I want to compute a cumsum on some column but reset the sum every time I reach some value.
I have read several questions regarding conditional reset on cumsum. They all involve some kind of other column that has the "reset value".
I am using the distance function of geopy to compute the distance from the first point (row 0) which produces
lat lng all_distances
0 39.984198 116.319322 0.000000
12 39.984611 116.319822 62.663690
24 39.984252 116.320826 128.601760
36 39.983916 116.320980 145.036185
48 39.982688 116.321225 233.518640
60 39.981441 116.321305 349.856365
72 39.980291 116.321430 469.693983
But what I want is to compute the distance until I reach 200 and then compute the sum again but replace "first" point with the next point.
Here is a runnable MCVE so that its time can be compared with vectorized times.
import pandas as pd
from geopy.distance import distance
print(pd.__version__)
data = [[ 39.984198, 116.319322],
[ 39.984611, 116.319822],
[ 39.984252, 116.320826],
[ 39.983916, 116.32098 ],
[ 39.982688, 116.321225],
[ 39.981441, 116.321305],
[ 39.980291, 116.32143 ],
[ 39.979675, 116.321805],
[ 39.979546, 116.322926],
[ 39.979758, 116.324513]]
user_gps_log = pd.DataFrame(data, columns=['lat', 'lng'])
first_lat = user_gps_log.iloc[0].lat
first_lng = user_gps_log.iloc[0].lng
all_distances = user_gps_log.apply(lambda x: distance((x.lat, x.lng), (first_lat, first_lng)).m, axis=1)
user_gps_log['all_distances'] = all_distances
p = user_gps_log
i = 0
dist_thres = 2
while i < len(p):
j = i+1
while j < len(p):
dist = distance((p.iloc[i].lat, p.iloc[i].lng), (p.iloc[j].lat, p.iloc[j].lng)).m
if dist > dist_thres:
# do stuff
i = j
token = 1
break
j = j+1
EDIT UPDATE
Tried implementing using njit (can not avoid iterating..)
@njit
def cumsum_distance(lat, lng, limit=200):
running_distance = 0
first = (lat[0], lng[0])
for i in range(lat.shape[0]):
dist = distance(first, (lat[i], lng[i])).m
running_distance += dist
if running_distance > limit:
yield i, running_distance
running_distance = 0
runnig_distances = cumsum_distance(user_gps_log.lat.values, user_gps_log.lng.values, 200)
Getting this error:
TypingError: Failed in nopython mode pipeline (step: nopython frontend)

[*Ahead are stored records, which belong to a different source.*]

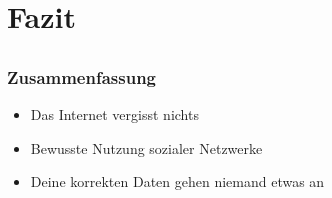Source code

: \documentclass[12pt]{beamer}
\begin{document}
\section{Fazit}
\subsection{}

\begin{frame}
  \frametitle{Zusammenfassung}
  \begin{itemize}
    \item Das Internet vergisst nichts
    \item Bewusste Nutzung sozialer Netzwerke
    \item Deine korrekten Daten gehen niemand etwas an
  \end{itemize}
\end{frame}
\end{document}
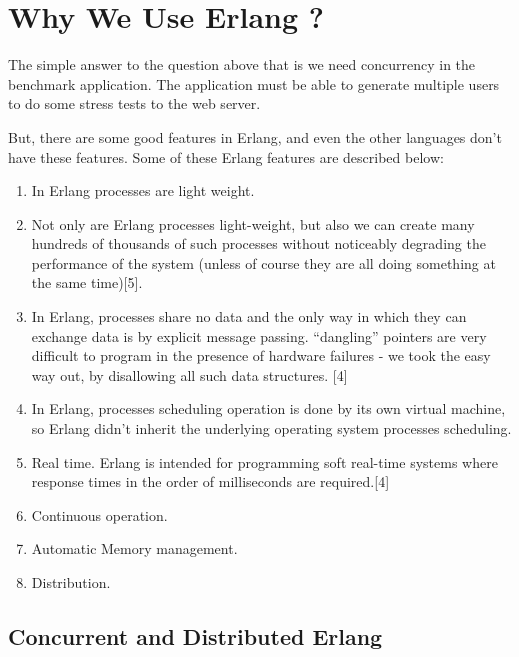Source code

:\documentclass[final,
notitlepage,
narroweqnarray,
    inline,
    twoside,
]{ieee}
\begin{document}
\section{Why We Use Erlang ?}

The simple answer to the question above that is we need
concurrency in the benchmark application. The application must be
able to generate multiple users to do some stress tests to the web
server.

But, there are some good features in Erlang, and even the other
languages don't have these features. Some of these Erlang features
are described below:

\begin{enumerate}
\item In Erlang processes are light weight.

\item Not only are Erlang processes light-weight, but also we can
create many hundreds of thousands of such processes without
noticeably degrading the performance of the system (unless of
course they are all doing something at the same time)[5].

\item In Erlang, processes share no data and the only way in which
they can exchange data is by explicit message passing.
``dangling'' pointers are very difficult to program in the
presence of hardware failures - we took the easy way out, by
disallowing all such data structures. [4]

\item In Erlang, processes scheduling operation is done by its own
virtual machine, so Erlang didn't inherit the underlying operating
system processes scheduling.

\item Real time. Erlang is intended for programming soft real-time
systems where response times in the order of milliseconds are
required.[4]

\item  Continuous operation.

\item  Automatic Memory management.

\item  Distribution.
\end{enumerate}



\subsection{Concurrent and Distributed Erlang}
\end{document}
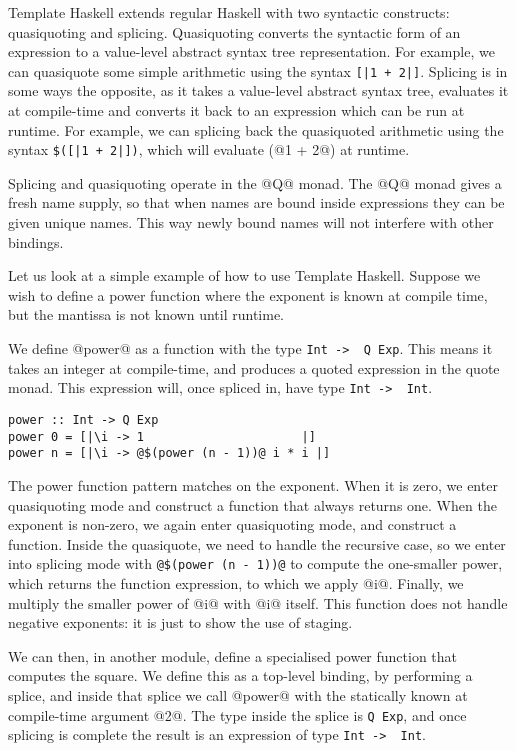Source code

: Template Haskell extends regular Haskell with two syntactic constructs: quasiquoting and splicing.
Quasiquoting converts the syntactic form of an expression to a value-level abstract syntax tree representation.
For example, we can quasiquote some simple arithmetic using the syntax \lstinline/[|1 + 2|]/.
Splicing is in some ways the opposite, as it takes a value-level abstract syntax tree, evaluates it at compile-time and converts it back to an expression which can be run at runtime.
For example, we can splicing back the quasiquoted arithmetic using the syntax \lstinline/$([|1 + 2|])/, which will evaluate (@1 + 2@) at runtime.

Splicing and quasiquoting operate in the @Q@ monad.
The @Q@ monad gives a fresh name supply, so that when names are bound inside expressions they can be given unique names.
This way newly bound names will not interfere with other bindings.

Let us look at a simple example of how to use Template Haskell.
Suppose we wish to define a power function where the exponent is known at compile time, but the mantissa is not known until runtime.

We define @power@ as a function with the type \lstinline/Int ->  Q Exp/.
This means it takes an integer at compile-time, and produces a quoted expression in the quote monad.
This expression will, once spliced in, have type \lstinline/Int ->  Int/.

\begin{lstlisting}
power :: Int -> Q Exp
power 0 = [|\i -> 1                      |]
power n = [|\i -> @$(power (n - 1))@ i * i |]
\end{lstlisting}

The power function pattern matches on the exponent.
When it is zero, we enter quasiquoting mode and construct a function that always returns one.
When the exponent is non-zero, we again enter quasiquoting mode, and construct a function.
Inside the quasiquote, we need to handle the recursive case, so we enter into splicing mode with \lstinline/@$(power (n - 1))@/ to compute the one-smaller power, which returns the function expression, to which we apply @i@. Finally, we multiply the smaller power of @i@ with @i@ itself.
This function does not handle negative exponents: it is just to show the use of staging.

We can then, in another module, define a specialised power function that computes the square.
We define this as a top-level binding, by performing a splice, and inside that splice we call @power@ with the statically known at compile-time argument @2@.
The type inside the splice is \lstinline/Q Exp/, and once splicing is complete the result is an expression of type \lstinline/Int ->  Int/.

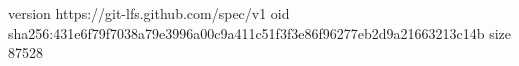 version https://git-lfs.github.com/spec/v1
oid sha256:431e6f79f7038a79e3996a00c9a411c51f3f3e86f96277eb2d9a21663213c14b
size 87528
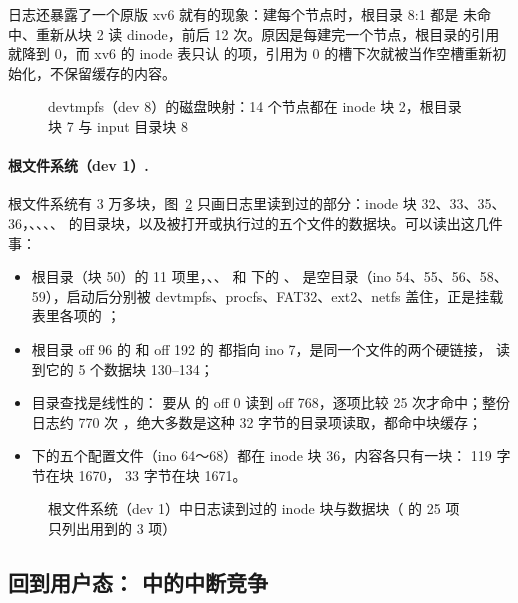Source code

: 日志还暴露了一个原版 xv6 就有的现象：建每个节点时，根目录 8:1 都是  未命中、重新从块 2 读 dinode，前后 12 次。原因是每建完一个节点，根目录的引用就降到 0，而 xv6 的 inode 表只认  的项，引用为 0 的槽下次就被当作空槽重新初始化，不保留缓存的内容。

\begin{figure}[htbp]
  \centering
  
  \caption{devtmpfs（dev 8）的磁盘映射：14 个节点都在 inode 块 2，根目录块 7 与 input 目录块 8}
  \label{fig:fstrace-dev8}
\end{figure}

\paragraph{根文件系统（dev 1）.} 根文件系统有 3 万多块，图~\ref{fig:fstrace-dev1} 只画日志里读到过的部分：inode 块 32、33、35、36，\code{/}、、、、 的目录块，以及被打开或执行过的五个文件的数据块。可以读出这几件事：

\begin{itemize}
  \item 根目录（块 50）的 11 项里，、、 和  下的 、 是空目录（ino 54、55、56、58、59），启动后分别被 devtmpfs、procfs、FAT32、ext2、netfs 盖住，正是挂载表里各项的 ；
  \item 根目录 off 96 的  和  off 192 的  都指向 ino 7，是同一个文件的两个硬链接， 读到它的 5 个数据块 130--134；
  \item 目录查找是线性的： 要从  的 off 0 读到 off 768，逐项比较 25 次才命中；整份日志约 770 次 ，绝大多数是这种 32 字节的目录项读取，都命中块缓存；
  \item {} 下的五个配置文件（ino 64～68）都在 inode 块 36，内容各只有一块： 119 字节在块 1670， 33 字节在块 1671。
\end{itemize}

\begin{figure}[p]
  \centering
  
  \caption{根文件系统（dev 1）中日志读到过的 inode 块与数据块（ 的 25 项只列出用到的 3 项）}
  \label{fig:fstrace-dev1}
\end{figure}

\subsection{回到用户态： 中的中断竞争}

Untyped global name 'distance': cannot determine Numba type of <class 'type'>
File "<ipython-input-194-7214618c7e64>", line 6:
def cumsum_distance(lat, lng, limit=200):
<source elided>
for i in range(lat.shape[0]):
dist = distance(first, (lat[i], lng[i])).m
^
This is not usually a problem with Numba itself but instead often caused by
the use of unsupported features or an issue in resolving types.
Is it because I am using distance function of geopy? do I need to register a "type" the same as when using udaf in pyspark?